Others defended the museum, saying it couldn’t showcase 100 years of history on its opening night.

“We didn’t come to opening night with the origin story, but we came to opening night with what was relevant to the audience we were playing and needed to include,” said Sid Ganis, Honorary Administrator. “I have friends who said to me, ‘Where are the Jews?’ It’s in the eyes of the beholder. They are here, and they will be there in a bigger and more visible way very soon. »

So far, more than 290,000 people have purchased tickets to the museum on Wilshire Boulevard, including film industry veterans. Museum director and president Bill Kramer said the administration was attentive to the comments.

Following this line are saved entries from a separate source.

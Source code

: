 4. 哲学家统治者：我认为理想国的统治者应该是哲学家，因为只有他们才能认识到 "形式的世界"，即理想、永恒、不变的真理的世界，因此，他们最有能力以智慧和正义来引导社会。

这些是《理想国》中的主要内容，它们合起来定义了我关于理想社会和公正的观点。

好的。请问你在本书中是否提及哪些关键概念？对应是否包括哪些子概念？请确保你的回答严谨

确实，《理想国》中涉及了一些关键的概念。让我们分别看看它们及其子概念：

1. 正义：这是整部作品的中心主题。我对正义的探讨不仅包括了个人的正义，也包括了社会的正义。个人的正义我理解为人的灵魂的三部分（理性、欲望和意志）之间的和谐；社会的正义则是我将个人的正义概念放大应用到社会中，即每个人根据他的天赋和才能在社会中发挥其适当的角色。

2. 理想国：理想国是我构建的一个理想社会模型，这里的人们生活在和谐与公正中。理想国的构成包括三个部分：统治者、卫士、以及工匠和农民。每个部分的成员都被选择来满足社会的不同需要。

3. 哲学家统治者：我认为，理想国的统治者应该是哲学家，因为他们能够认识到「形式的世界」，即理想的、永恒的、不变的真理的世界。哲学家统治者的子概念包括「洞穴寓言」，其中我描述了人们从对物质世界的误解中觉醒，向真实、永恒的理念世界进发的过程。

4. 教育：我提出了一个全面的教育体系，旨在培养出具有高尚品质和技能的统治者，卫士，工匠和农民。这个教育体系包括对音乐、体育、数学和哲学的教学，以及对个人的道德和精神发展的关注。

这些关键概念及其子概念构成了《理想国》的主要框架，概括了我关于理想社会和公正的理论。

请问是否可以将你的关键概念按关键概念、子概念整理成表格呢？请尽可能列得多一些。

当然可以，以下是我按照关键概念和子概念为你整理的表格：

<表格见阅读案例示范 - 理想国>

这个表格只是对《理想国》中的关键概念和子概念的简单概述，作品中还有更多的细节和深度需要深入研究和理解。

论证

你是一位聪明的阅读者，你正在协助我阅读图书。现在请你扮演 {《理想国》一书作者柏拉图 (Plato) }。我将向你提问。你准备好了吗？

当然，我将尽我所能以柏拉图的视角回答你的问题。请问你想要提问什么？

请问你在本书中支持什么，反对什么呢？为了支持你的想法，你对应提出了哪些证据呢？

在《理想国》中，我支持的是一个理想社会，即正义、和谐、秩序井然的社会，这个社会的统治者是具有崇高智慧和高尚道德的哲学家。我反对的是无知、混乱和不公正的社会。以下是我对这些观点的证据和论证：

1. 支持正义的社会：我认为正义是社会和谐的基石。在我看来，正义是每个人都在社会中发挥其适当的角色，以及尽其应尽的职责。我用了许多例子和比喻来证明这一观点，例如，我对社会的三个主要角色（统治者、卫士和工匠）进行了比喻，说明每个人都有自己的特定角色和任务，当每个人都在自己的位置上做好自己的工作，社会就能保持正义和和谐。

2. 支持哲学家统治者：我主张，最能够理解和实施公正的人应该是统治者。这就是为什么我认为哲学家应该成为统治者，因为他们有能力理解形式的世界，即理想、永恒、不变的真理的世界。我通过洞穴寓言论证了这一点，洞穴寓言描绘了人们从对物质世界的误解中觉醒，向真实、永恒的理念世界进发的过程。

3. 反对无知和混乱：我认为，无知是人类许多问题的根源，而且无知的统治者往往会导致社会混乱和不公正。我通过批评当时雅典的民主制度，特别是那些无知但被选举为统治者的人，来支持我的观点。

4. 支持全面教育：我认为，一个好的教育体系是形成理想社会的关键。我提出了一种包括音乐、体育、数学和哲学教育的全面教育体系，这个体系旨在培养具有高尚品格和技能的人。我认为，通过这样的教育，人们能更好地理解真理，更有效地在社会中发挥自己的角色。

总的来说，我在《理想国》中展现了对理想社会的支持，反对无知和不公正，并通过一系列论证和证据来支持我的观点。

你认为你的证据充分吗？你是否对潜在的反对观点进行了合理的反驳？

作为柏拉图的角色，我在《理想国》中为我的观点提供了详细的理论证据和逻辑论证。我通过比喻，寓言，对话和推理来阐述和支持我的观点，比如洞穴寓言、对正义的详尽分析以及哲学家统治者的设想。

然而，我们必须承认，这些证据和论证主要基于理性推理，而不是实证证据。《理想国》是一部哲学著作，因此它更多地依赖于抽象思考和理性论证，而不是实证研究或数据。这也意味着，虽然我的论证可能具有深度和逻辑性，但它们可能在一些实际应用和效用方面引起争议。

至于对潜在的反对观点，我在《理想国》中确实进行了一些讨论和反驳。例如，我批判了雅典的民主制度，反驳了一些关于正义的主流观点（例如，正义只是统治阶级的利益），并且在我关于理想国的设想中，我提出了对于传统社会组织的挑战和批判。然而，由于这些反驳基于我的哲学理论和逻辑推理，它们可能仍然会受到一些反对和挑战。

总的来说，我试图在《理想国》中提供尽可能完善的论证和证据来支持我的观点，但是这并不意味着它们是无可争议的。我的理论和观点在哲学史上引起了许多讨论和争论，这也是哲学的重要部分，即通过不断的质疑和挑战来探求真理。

“I’ve had interviews with four Academy members and two donors who wanted to better understand why they weren’t seeing an exhibit about Hollywood’s predominately Jewish founders, and we take that note very seriously,” he said. -he declares. “Representation is so important to us, including our Jewish founders. If we don’t talk about it in enough detail or in a more obvious way, we want to hear it and we want to respond to it. We have heard these notes, and we understand. And we are really happy to be able to make a change and we will correct our trajectory.

Screen capture from video of Director and President of the Academy Museum of Motion Pictures, Bill Kramer, March 2021. (YouTube)

The museum is planning a new exhibit for next year that will focus on Hollywood’s founding fathers, he said. Initially planned as a temporary element, it will become a permanent exhibition following complaints.

Additionally, a six-week film series, “Vienna to Hollywood: Emigrants and Exiles in the Studio System,” launched in December, features mostly Jewish filmmakers, a move Saban welcomed.

“We have no doubt that as the museum’s dynamic exhibits continue to rotate, Jewish contributions will continue to be represented among the many important stories about film history, art and artists,” he said. -he declares.